不意に、重ねた手を離しそうになった。けれどそれが叶うことはなかった。姫様のものよりも大きく、けれど俺のものよりかは小さな手が確りとふたつの掌を重ねる。まるで自身の無さを叱咤するような、けれど優しく包み込むような甘さに弾かれたように顔を上げる。そこには春の日差しのように柔らかく、それでいて何処かあどけなさを感じさせる殿下の笑顔があった。母性に満ち溢れた優しい笑み。…いつかは、姫様もこんな風に笑うようになるのだろうか。小さな掌を確りと握り締めて、礼を口にする代わりに頷くと、朗らかに笑うその人の向こう側で悪魔が音を上げた。

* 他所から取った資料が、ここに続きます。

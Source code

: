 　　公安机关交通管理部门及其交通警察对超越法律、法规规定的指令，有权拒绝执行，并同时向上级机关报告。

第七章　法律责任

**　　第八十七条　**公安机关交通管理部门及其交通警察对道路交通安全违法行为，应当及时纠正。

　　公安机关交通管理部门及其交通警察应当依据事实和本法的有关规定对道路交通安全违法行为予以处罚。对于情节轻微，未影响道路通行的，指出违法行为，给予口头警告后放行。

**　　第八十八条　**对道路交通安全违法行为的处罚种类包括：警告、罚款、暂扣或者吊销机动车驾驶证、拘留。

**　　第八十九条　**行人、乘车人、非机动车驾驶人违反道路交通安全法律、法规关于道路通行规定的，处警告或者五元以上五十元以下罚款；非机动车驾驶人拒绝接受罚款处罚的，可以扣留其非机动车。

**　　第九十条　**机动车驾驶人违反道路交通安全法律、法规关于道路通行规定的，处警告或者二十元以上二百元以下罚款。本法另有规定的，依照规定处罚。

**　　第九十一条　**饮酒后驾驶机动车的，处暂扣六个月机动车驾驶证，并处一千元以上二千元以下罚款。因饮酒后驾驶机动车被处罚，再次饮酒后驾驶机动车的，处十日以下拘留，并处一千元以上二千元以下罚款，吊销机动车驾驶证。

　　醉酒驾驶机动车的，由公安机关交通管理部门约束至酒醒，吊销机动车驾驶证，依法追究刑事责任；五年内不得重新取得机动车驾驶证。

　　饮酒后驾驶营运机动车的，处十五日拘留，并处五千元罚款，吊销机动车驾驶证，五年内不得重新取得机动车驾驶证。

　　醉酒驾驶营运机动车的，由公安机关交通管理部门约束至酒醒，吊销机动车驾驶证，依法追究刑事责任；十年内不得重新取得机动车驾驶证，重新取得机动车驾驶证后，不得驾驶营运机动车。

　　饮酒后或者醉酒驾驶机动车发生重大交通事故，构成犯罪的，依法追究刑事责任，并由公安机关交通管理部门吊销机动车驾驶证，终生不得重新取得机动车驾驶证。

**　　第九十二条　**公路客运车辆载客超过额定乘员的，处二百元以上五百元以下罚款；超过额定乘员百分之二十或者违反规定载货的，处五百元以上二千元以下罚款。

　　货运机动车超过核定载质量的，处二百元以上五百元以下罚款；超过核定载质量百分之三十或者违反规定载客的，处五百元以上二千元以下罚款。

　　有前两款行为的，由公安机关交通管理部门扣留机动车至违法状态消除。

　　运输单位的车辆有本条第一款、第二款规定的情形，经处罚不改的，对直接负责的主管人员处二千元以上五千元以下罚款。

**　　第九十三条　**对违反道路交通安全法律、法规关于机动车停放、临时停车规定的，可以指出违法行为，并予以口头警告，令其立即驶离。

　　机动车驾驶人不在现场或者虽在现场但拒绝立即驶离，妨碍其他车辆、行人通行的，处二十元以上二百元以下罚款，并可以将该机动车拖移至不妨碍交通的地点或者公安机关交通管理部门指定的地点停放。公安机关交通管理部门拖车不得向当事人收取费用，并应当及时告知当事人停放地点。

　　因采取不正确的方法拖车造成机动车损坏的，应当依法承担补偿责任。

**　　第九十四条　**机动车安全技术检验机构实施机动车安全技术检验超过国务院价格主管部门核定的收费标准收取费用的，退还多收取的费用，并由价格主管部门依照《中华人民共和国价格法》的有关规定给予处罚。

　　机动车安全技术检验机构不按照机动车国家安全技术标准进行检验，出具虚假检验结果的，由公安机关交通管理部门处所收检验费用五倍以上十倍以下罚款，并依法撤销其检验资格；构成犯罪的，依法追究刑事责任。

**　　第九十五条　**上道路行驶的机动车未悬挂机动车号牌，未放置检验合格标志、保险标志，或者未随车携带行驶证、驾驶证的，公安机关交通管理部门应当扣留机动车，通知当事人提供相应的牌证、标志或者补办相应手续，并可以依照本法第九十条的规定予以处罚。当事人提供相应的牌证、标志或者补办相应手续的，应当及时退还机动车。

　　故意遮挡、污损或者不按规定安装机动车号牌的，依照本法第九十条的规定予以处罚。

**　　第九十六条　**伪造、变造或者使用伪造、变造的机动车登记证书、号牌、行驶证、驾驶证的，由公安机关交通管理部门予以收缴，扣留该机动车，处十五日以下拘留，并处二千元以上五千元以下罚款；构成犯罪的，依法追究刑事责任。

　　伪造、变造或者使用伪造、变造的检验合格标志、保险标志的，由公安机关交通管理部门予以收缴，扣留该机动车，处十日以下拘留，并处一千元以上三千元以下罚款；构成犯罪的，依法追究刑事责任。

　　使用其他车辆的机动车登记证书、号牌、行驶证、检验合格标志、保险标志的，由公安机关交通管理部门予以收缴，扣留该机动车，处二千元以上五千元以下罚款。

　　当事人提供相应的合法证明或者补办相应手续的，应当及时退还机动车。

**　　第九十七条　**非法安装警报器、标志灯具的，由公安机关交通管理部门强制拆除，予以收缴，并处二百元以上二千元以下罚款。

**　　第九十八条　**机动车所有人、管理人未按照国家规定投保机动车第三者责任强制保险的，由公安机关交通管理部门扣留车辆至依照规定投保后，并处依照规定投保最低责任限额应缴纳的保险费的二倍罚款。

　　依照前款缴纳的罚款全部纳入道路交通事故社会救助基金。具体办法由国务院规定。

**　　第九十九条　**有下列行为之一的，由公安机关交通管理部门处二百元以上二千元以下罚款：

「────分かりました。確かに貴方の言う通りです。嘗て怒りに任せ、貴方を不能にしたことは確か。今こそその罪を認め、そして償いましょう。」
「ありがとう、流石はアスタロトだ。あとは普段からもう少しお淑やかで、控えめで、奥手だったら僕のタイプだったんだけどなぁ。」
「それじゃほぼ別人だっての!!」
懐から霊薬を取り出したアスタロトは陛下の嫌味を耳に入れるや否や、半ばやけくそで掌の中のそれを投げ付ける。陛下はそれを難なくキャッチすると、恐らく余計なひとことを口にする。先程まで真っ青だったにも関わらず、要約すると「お前はタイプじゃない」と再度振られたアスタロトは顔を夕焼けのように真っ赤に染めては陛下を睨み付ける。けれど睨み付けられている本人にとっては日常茶飯事なのか、それほど気にする様子もなく適当に宥めているのだからつくづく尊敬するを得ざれない。それに何よりも、初めて目にした商人であった頃の顔。その有無を言わさぬ口調と威圧は、確かに先程ローシェを堂々と追い払った姫様に通ずるものがあって思わずはっとした。
「よし。これで問題はひとつ、解決したね。」
「…せめて私の見てないところでやってよね。私はあくまでも、貴方の不能を治すために霊薬を譲ったんですから。」
眉を顰め、苦々しい表情のアスタロトは最後に苦言をひとつ呈すると、「あーあ、サイアクの気分。やってらんないから帰るわ。」と窓枠に手を掛ける。ふわりと宙に浮く身体。「あ、でも、面白いことになったら呼んでよね!」と相変わらず余計な一言を口にして去ろうとした瞬間、姫様が声を上げる。「待って、アスタロト!」「…何?」酷く不機嫌そうな声と共に振り返る。窓枠に腰掛けて、姫様の言葉を待つ。普段ならばその行儀の悪さに文句のひとつでも言うところだが、今日ばかりはそんな気になれなかった。どうであれ彼女は陛下に言いくるめられたも当然なのだから、そればかりは同情に値する。それも、一際可愛がっていた姫様の前で自分の尊厳が落ちる場面を見られたのだ。あの悪魔のことなんて何一つとて分かりたくはないけれど、その羞恥だけは痛い程理解出来た。けれど姫様は普段と変わらない微笑みを彼女に向けると、ただひとこと、言葉を紡ぐ。
「──ありがとう。」
「………別に。」
そう返すと、アスタロトは窓枠から身を滑らせる。本来ならば、俺もそう声掛けるべきなのだろう。けれど敢えて言葉にしない。姫様ならまだしも、俺がそんなことをしたら彼女のプライドはボロボロだ。だからただ黙って雪の降る空に消えていくドラゴンの背と、それに合わせて彼女の燃えるような赤色の髪が靡くのを暫くの間見詰めた。